What is expected
Take every line from the entries below that includes the word "content" and copy it.

---------- Supplied records ----------

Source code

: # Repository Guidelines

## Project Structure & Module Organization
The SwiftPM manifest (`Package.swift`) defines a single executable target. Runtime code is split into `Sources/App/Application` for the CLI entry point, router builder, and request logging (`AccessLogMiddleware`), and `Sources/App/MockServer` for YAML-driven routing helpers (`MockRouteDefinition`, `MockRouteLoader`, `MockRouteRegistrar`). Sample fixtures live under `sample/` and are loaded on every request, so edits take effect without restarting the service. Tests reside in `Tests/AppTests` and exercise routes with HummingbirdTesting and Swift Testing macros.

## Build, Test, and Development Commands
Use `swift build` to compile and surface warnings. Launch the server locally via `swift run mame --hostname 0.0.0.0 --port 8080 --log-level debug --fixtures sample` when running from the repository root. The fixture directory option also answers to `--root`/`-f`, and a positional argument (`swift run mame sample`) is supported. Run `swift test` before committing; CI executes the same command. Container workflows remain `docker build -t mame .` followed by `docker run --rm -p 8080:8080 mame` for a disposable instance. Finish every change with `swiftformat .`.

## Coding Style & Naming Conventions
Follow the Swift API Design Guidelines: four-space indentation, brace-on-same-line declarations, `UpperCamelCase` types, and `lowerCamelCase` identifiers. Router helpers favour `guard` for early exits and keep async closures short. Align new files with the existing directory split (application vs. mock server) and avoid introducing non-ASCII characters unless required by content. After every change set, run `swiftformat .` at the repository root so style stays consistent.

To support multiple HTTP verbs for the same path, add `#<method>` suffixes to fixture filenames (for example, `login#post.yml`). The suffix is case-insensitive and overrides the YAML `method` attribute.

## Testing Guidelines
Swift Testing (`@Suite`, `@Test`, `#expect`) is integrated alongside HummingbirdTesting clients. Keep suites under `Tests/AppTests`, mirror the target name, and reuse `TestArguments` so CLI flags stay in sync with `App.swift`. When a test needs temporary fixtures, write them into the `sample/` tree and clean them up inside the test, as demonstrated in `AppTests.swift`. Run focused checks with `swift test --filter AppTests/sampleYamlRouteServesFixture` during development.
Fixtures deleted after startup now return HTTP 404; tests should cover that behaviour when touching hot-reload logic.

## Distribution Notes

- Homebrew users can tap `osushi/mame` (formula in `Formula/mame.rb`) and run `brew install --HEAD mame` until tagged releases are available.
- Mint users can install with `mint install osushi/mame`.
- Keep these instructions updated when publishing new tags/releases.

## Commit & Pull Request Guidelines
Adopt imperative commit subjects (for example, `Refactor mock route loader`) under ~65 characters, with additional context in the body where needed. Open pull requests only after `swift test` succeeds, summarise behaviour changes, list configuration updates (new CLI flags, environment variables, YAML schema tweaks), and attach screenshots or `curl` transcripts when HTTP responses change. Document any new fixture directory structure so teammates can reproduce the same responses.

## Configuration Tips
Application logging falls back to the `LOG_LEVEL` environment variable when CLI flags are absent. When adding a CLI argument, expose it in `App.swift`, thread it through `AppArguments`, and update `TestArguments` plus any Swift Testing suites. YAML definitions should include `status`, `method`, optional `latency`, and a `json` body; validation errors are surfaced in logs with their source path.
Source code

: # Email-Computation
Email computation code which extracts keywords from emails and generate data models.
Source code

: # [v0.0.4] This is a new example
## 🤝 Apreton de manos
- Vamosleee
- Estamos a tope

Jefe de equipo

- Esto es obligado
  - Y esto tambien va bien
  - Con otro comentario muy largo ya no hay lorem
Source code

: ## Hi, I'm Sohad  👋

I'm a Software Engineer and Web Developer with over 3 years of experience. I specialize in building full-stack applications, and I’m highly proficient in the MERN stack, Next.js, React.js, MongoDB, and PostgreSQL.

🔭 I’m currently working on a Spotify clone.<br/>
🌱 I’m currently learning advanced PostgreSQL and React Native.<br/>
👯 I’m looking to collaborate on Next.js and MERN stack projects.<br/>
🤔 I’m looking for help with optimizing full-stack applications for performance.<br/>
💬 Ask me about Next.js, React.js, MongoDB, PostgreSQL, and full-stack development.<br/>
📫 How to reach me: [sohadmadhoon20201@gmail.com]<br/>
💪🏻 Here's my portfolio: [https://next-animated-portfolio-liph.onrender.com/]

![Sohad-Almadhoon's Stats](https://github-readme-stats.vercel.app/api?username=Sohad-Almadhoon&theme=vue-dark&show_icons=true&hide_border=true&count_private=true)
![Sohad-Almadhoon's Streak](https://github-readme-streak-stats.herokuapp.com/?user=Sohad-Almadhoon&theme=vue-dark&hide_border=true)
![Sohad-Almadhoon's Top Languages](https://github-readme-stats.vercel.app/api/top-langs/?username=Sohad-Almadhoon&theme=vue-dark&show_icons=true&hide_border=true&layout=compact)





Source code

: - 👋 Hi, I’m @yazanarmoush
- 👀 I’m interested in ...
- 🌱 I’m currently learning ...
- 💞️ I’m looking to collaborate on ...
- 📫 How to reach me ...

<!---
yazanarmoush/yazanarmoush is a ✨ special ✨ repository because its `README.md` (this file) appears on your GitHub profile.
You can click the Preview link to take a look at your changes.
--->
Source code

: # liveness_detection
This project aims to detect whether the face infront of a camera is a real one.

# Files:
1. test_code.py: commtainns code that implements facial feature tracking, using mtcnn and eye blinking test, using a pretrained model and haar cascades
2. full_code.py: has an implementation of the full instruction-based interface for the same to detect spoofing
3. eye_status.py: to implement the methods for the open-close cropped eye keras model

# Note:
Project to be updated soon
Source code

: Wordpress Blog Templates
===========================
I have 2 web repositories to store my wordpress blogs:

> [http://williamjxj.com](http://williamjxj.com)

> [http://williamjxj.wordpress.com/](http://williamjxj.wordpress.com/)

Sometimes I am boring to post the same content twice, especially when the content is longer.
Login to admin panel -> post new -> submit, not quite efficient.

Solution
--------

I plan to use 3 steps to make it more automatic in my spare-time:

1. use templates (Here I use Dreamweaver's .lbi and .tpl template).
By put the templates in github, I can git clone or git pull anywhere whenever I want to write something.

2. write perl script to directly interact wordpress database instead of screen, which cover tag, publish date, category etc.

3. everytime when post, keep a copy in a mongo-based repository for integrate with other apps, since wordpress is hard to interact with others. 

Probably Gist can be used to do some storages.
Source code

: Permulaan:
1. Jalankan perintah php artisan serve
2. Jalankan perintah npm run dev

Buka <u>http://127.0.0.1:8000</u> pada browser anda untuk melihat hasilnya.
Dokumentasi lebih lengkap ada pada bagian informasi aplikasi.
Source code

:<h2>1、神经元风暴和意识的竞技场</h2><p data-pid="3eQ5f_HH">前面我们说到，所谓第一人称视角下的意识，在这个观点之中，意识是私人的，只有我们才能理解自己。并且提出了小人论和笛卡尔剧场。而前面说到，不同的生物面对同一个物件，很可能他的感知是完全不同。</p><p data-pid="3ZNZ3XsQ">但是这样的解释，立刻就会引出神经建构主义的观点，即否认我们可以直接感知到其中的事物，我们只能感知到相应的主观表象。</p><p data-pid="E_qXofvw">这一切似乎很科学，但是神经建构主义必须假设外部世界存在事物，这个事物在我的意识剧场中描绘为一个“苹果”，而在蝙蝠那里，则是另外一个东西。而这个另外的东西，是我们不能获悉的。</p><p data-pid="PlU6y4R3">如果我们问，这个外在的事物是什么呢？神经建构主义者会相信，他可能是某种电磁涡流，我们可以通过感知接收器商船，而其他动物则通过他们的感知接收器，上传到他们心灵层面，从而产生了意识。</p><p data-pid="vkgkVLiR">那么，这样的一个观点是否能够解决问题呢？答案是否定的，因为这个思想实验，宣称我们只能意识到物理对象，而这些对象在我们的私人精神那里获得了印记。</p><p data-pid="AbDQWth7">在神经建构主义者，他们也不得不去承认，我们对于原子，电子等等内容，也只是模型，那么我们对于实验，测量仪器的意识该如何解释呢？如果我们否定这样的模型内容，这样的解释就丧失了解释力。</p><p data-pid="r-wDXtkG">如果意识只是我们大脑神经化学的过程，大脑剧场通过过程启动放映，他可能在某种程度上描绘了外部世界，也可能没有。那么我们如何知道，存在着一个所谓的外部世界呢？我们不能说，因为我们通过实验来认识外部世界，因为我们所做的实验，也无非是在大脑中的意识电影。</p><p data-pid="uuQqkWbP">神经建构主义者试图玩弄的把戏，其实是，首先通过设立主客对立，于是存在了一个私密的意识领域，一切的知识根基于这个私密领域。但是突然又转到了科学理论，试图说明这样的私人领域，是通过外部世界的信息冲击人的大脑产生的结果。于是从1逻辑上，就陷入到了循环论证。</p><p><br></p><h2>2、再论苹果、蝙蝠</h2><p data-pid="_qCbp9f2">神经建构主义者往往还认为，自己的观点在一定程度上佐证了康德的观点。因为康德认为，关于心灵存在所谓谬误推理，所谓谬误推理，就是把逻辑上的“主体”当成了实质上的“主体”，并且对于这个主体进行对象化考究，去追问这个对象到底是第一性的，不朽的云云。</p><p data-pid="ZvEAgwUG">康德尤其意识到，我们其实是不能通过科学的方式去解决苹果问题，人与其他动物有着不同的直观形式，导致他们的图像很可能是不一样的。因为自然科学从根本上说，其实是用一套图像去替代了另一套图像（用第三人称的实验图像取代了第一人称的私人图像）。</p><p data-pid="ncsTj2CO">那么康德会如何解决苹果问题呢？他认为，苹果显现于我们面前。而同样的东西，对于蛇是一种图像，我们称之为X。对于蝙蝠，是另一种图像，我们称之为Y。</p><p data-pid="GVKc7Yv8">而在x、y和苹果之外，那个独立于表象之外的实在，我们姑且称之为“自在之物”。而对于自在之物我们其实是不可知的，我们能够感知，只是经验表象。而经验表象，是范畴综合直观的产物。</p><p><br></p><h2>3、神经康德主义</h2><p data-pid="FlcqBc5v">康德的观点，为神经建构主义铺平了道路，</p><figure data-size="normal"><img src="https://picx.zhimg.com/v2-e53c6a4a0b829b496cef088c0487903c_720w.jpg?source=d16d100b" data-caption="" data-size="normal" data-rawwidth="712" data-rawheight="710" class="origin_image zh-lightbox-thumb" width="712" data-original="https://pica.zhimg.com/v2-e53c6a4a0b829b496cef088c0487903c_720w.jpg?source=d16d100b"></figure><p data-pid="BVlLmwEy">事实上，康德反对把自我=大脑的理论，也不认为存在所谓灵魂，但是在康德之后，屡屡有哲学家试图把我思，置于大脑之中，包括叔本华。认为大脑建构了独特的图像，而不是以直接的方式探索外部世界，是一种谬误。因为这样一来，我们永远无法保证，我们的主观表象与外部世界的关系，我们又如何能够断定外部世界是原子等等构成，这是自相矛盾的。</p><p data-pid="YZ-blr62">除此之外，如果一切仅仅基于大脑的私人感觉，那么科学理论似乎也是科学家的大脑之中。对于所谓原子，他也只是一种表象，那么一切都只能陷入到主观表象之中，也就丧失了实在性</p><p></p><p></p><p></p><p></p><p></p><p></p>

----------

The answer
Follow the Swift API Design Guidelines: four-space indentation, brace-on-same-line declarations, `UpperCamelCase` types, and `lowerCamelCase` identifiers. Router helpers favour `guard` for early exits and keep async closures short. Align new files with the existing directory split (application vs. mock server) and avoid introducing non-ASCII characters unless required by content. After every change set, run `swiftformat .` at the repository root so style stays consistent.
Sometimes I am boring to post the same content twice, especially when the content is longer.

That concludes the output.